I see someone posted these & said they're good, at only £13 (because of the colour) would these not be great?


----------



## L&R (Mar 8, 2018)

Cheap scales can do their job until the first pour-over on them.

Yesterday received Rhino Dosing Scale for test and it is pretty accurate and with bright LCD.


----------



## Skizz (Feb 10, 2020)

Lots of threads about scales so worth searching the forum. The ones you show are the same as those sold under many other brand names like 'Amir', 'Brifit' and others. I've got the Amir version (in silver) and they're accurate enough (0.1g) if a bit laggy, so you can overshoot your goal output weight a bit if not paying attention.

The benefit of these scales though, besides the price, is that they're thin in profile and so can fit under the portafilter with sufficient space left for a cup or glass. Especially important if using a machine like the Gaggia Classic with limited headroom.

What you tend to get with higher price options is faster processing of the load-cell data and therefore a quicker reaction to any change in weight on the weighing platter. Note that this isn't always the case though, and some of the pricier options can also be laggy, and not especially long lived.


----------



## Adam.f (Apr 9, 2020)

Agree with Skizz, I have the silver Brifit scale from amazon and bit of lag but nothing to put me off buying another if I had too, nice and thin to fit under the PF with a cup, weigh out my beans, grind, cup dose.


----------



## ratty (Sep 22, 2019)

I only use cheap scales too.

They are perfectly accurate but as others said, they have a bit of a lag, doesn't bother me.

I have two sets, a meatier set for pourover and general kitchen duties, and a slim set for espresso weighing on the machine.

If scales are likely to get wet you may need to look for waterproof ones that will put the price up.
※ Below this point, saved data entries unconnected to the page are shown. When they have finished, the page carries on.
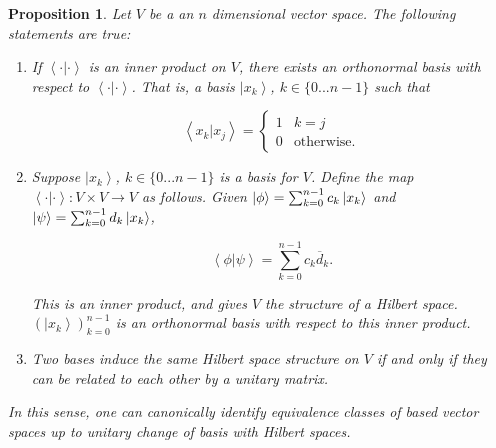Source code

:\documentclass{article}
\newtheorem{proposition}{Proposition}[section]
\theoremstyle{definition}
\numberwithin{figure}{section}
\begin{document}
\begin{proposition}\label{Hilbert properties} Let $V$ be a an $n$ dimensional vector space. The following statements are true:

\begin{enumerate}
\item If $\left<\cdot|\cdot\right>$ is an inner product on $V$, there exists an orthonormal basis with respect to $\left<\cdot|\cdot\right>$. That is, a basis $\left|x_k\right>$, $k\in \{0...n-1\}$ such that

$$\left<x_k|x_j\right>=
\begin{cases}
1 & k=j\\
0 & \text{otherwise}.
\end{cases}$$

\item Suppose $\left|x_k\right>$, $k\in \{0...n-1\}$ is a basis for $V$. Define the map $\left<\cdot|\cdot\right>:V\times V\to V$ as follows. Given $\left|\phi\right>=\sum_{k=0}^{n-1}c_k \left|x_k\right>$ and $\left|\psi\right>=\sum_{k=0}^{n-1}d_k\left|x_k\right>$,

$$\left<\phi|\psi\right>=\sum_{k=0}^{n-1}c_k\overline{d}_k.$$

This is an inner product, and gives $V$ the structure of a Hilbert space. $(\left|x_k\right>)_{k=0}^{n-1}$ is an orthonormal basis with respect to this inner product.

\item Two bases induce the same Hilbert space structure on $V$ if and only if they can be related to each other by a unitary matrix.
\end{enumerate}

In this sense, one can canonically identify equivalence classes of based vector spaces up to unitary change of basis with Hilbert spaces.
\end{proposition}
\end{document}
I've only had a couple of splashes without any drama.

Bigger scales are Eravsow with a washable top mat and also a timer that is very handy. Slim scales are Brifit with no timer. Both from Amazon I think and mine cost around £16 and £12 respectively. Both 0.1g accuracy

Both sets have been in use for last 12 months.


----------



## Kannan (Mar 28, 2020)

The only other thing I might add is that the 500g /0.01g versions might not be good if you want to weigh the portafilter handle with the coffee in it - if the portafilter handle has a combined weight of more than 500g you will go over and also (I think John from Decent was saying) that scales get less accurate towards the end of their range. Not sure you need 0.01g accuracy for coffee either.


----------



## Fez (Dec 31, 2018)

I have a brifit/amir in use for that last 18 months, they have been dropped and spilled on multiple times and other than changing the battery once they have worked flawlessly


----------



## jj-x-ray (Dec 31, 2017)

Cheapo all the way, my 10 quid amir 3kg 0.1g ones are 2 years old and still going strong despite having been regularly doused with hot water and coffee (some of which has got behind the LCD). If they failed every year and I replaced with the same, it would still take 14 years before I hit the acaia pearl price! So I think they're good value for money.

Sent from my SM-G960F using Tapatalk


----------



## Rob1 (Apr 9, 2015)

You don't need expensive scales at all. I've got cheap ones from ebay for £5 that are accurate enough and weighed espresso for about 5 years and still work. You just have to be careful not to get them wet. I bought a Brewista V1 at about £40-50 because they were waterproof and they still work fine (though it's falling apart). Now I've got Felicita Arc for measuring flow rate but they aren't a necessity at all.


----------



## TomHughes (Dec 16, 2019)

I have a cheap set of £3 Jewellery scales from ebay that read by the 0.1 perfect.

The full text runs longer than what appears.